Le corps au risque de la non-puissance
Propos inédits que cette association libre de l’aventure corporelle et du mystère de l’eucharistie.
Propos inédits que cette association libre de l’aventure corporelle et du mystère de l’eucharistie. Authorship1 inhabituel d’un auteur médecin psychanalyste qui ouvre ses pages à son épouse amoureuse, la théologienne pratique, Lise Baroni Dansereau. Thématiques audacieuses. Exemples : lier la manducation du pain aux autres formes de plaisirs oraux; présentation du mystère de la souffrance de Jésus comme autre chose que la satisfaction d’une culpabilité; la question de l’eucharistie corps/femme. Écriture ouverte qui va de la mémoire de l’enfance de l’auteur à la problématique intergénérationelle, en passant par la poésie, la peinture et la vie de croyantes contemporaines et les théories psychanalytiques.

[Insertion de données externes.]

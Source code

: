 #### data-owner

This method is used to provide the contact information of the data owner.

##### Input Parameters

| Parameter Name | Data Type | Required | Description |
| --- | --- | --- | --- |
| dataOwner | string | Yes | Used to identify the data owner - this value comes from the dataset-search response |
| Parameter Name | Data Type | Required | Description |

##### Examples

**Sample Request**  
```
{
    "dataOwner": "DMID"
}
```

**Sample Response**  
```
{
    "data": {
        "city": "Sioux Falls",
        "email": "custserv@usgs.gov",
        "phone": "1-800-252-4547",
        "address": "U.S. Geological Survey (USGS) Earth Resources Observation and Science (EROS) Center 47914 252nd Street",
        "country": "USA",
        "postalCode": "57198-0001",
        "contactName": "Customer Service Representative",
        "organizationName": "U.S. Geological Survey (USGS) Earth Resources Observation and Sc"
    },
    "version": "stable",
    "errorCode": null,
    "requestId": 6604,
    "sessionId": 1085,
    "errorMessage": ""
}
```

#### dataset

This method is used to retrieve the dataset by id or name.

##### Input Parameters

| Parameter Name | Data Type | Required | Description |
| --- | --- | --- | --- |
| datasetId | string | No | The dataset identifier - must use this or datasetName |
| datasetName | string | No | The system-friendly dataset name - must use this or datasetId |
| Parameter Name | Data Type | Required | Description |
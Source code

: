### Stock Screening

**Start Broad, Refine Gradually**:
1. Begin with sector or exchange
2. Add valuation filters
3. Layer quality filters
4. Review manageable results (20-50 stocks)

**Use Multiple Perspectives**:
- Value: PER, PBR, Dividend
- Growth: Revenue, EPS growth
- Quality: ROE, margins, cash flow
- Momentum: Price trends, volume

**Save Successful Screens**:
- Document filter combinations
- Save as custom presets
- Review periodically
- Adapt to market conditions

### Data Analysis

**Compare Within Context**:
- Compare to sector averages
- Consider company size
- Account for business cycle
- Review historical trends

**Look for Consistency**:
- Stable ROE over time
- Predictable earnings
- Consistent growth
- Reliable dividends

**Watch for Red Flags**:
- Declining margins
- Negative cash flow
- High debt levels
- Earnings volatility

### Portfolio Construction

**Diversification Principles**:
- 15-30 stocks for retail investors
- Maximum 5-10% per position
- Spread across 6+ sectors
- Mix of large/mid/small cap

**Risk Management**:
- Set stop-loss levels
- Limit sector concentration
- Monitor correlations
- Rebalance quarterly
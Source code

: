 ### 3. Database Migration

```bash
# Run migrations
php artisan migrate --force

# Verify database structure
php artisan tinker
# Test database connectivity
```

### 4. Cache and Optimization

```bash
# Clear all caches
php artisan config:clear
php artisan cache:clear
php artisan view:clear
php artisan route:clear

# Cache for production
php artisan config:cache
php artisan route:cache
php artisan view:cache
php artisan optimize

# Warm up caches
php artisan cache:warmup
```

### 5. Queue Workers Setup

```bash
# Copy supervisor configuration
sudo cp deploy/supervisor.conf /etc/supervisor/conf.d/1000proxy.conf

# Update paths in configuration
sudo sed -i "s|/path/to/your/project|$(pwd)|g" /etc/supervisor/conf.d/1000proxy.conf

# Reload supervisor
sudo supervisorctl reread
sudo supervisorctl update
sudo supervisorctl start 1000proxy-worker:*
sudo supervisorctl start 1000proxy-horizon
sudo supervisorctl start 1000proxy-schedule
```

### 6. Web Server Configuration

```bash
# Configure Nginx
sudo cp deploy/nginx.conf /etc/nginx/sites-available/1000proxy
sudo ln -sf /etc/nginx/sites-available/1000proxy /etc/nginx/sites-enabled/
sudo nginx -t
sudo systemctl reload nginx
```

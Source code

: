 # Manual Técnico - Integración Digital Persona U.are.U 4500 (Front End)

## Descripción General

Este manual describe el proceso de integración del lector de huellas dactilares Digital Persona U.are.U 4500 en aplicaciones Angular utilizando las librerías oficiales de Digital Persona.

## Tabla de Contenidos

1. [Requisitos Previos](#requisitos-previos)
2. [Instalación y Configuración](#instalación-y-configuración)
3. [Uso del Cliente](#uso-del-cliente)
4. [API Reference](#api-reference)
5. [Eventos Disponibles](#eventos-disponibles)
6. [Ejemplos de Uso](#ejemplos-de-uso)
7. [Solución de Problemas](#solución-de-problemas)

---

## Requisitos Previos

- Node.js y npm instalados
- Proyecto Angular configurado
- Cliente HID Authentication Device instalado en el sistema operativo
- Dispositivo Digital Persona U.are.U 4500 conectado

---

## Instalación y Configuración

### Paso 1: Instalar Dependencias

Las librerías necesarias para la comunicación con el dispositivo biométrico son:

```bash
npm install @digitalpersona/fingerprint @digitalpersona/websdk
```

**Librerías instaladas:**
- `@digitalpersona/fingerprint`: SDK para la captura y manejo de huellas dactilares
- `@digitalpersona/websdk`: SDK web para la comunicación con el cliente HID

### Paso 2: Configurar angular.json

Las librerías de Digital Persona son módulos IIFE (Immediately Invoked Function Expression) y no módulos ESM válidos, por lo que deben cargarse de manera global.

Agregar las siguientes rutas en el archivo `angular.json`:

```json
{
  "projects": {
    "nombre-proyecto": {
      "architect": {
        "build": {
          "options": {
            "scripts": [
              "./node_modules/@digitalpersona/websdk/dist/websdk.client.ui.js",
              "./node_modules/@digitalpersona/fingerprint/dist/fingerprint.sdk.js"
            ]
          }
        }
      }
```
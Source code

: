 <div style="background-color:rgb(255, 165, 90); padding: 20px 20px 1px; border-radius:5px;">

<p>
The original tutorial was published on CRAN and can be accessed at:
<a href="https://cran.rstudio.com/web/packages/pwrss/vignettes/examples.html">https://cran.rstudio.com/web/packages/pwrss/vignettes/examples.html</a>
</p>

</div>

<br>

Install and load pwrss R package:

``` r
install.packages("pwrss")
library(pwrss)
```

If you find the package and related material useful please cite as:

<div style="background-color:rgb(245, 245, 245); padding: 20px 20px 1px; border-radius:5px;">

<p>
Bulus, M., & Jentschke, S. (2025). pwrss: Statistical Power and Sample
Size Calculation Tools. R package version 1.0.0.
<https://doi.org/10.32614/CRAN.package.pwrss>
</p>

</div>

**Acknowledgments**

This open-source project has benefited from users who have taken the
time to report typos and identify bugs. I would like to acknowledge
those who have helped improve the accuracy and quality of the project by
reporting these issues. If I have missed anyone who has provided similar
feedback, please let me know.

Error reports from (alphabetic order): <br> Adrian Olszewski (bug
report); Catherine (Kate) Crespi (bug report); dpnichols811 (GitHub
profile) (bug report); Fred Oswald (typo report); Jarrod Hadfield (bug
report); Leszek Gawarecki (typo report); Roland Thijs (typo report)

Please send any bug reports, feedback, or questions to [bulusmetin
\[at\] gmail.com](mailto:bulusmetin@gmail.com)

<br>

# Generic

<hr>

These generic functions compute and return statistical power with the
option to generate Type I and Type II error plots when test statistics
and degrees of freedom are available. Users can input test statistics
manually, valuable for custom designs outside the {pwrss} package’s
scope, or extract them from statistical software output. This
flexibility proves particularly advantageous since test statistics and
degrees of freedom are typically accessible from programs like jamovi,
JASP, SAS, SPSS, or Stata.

Cela change d’un discours majoritaire dont les auteurs semblent souvent sans corps. On y exalte l’eucharistie dans une métaphysique (la transsubstantiation) sans rapport apparent avec nos vies. On y reprend constamment un discours moralisateur où le corps apparaît en pièces ou en gestes détachés, plus ou moins dangereux ou interdits. Pour sa part, Dansereau repense le corps en terme de relation avec soi même et sa propre histoire, avec les autres et le monde.
Le passage de l’un à l’autre n’est pas facile. Nous sommes structurés par une axiologie2 verticale: il faut s’élever, viser l’Esprit. Valable, ce modèle a aussi ses effets pervers. À trop investir le haut, on nie la valeur du bas. Tout en esprit, tout en universel, on raisonne, on méprise ou on dénie la réalité des pulsions. Course, fuite vers le haut, sans écouter la logique des corps en oubliant ou en condamnant ce qui est derrière et ceux qui restent en arrière. Une certaine logique olympique: ce qui compte, c’est le podium. Tant pis si on se handicape pour y arriver. Tant pis pour ceux qui traînent en arrière. Ainsi, dans une certaine spiritualité, l’eucharistie, pourtant proposée comme nourriture, est réservée aux vertueux, aux gens bien pour qui la vie fait sens. Tant pis pour les autres. Ils n’ont qu’à se conformer.
On peut se demander jusqu’où ce modèle qui meuble l’imaginaire de tant de cultures s’accorde aux évangiles. Ceux-ci restent, certes, structurés verticalement. Le Père est au cieux, et Jésus fait un grand discours sur la montagne. Il ordonne à certains de se lever debout pour marcher. En même temps, il rejette la demande de ceux qui veulent se garantir une place à coté de lui et préfère la piécette de la pauvresse à l’offrande des gros donneurs. À ceux qui lui reprochent de fréquenter des gens de petites mœurs, il rétorque que c’est pour ceux qui ont du mal à vivre qu’il est venu.
Le Dieu de Jésus n’est pas prisonnier d’un Olympe, identifié à sa toute-puissance. Il renonce à celle-ci pour laisser son fils vivre sa vie d’humain. Celui-ci doit apprendre à téter, à vivre avec un corps sexué, même si la tradition majoritaire cherche à taire sa sexualité comme celle de sa mère3. Et cette vie humaine se termine au plus bas. Il est exhibé comme un déchet hors les murs de la cité.
Empêcher son enfant de vivre sa vie sous prétexte qu’on est assez fort pour lui épargner de souffrir, n’est-ce pas un forme d’inceste? Et n’est-ce pas en acceptant de vivre sans la puissance du Parent, dans cette forme d’abandon du Parent, que l’enfant échappe lui aussi à l’inceste et peut naître une deuxième fois et assumer sa vie. Ce serait là, si j’ai bien compris, que se joue le drame de communion proposé par la psychanalyse de Dansereau. On est en pleine vérité anthropologique, même si c’est plus complexe que le récit du père qui a besoin de la souffrance de son fils pour réparer son honneur offensé.
La vision de l’eucharistie que je retiens de Dansereau n’est pas celle d’une amitié particulière, d’une relation d’adoration mutuelle. « Je t’adore et tu me trouves bon. » C’est beaucoup plus ouvert. « Je reconnais mon besoin. J’ai faim de toi qui n’es pas névrotiquement narcissique, qui ne veux pas être traité comme une vedette, qui as connu l’abjection et qui s’identifie aux gens du manque. Et ainsi me nourrir de toi ne peut que me mener à communier, à partager mon pain avec les gens du manque. » Ce qui pourrait donner, si tout le monde s’y mettait, un nouveau monde. De quoi rendre grâce, une véritable Eucharistie! Tout ça donne à penser en ces jours qui viennent.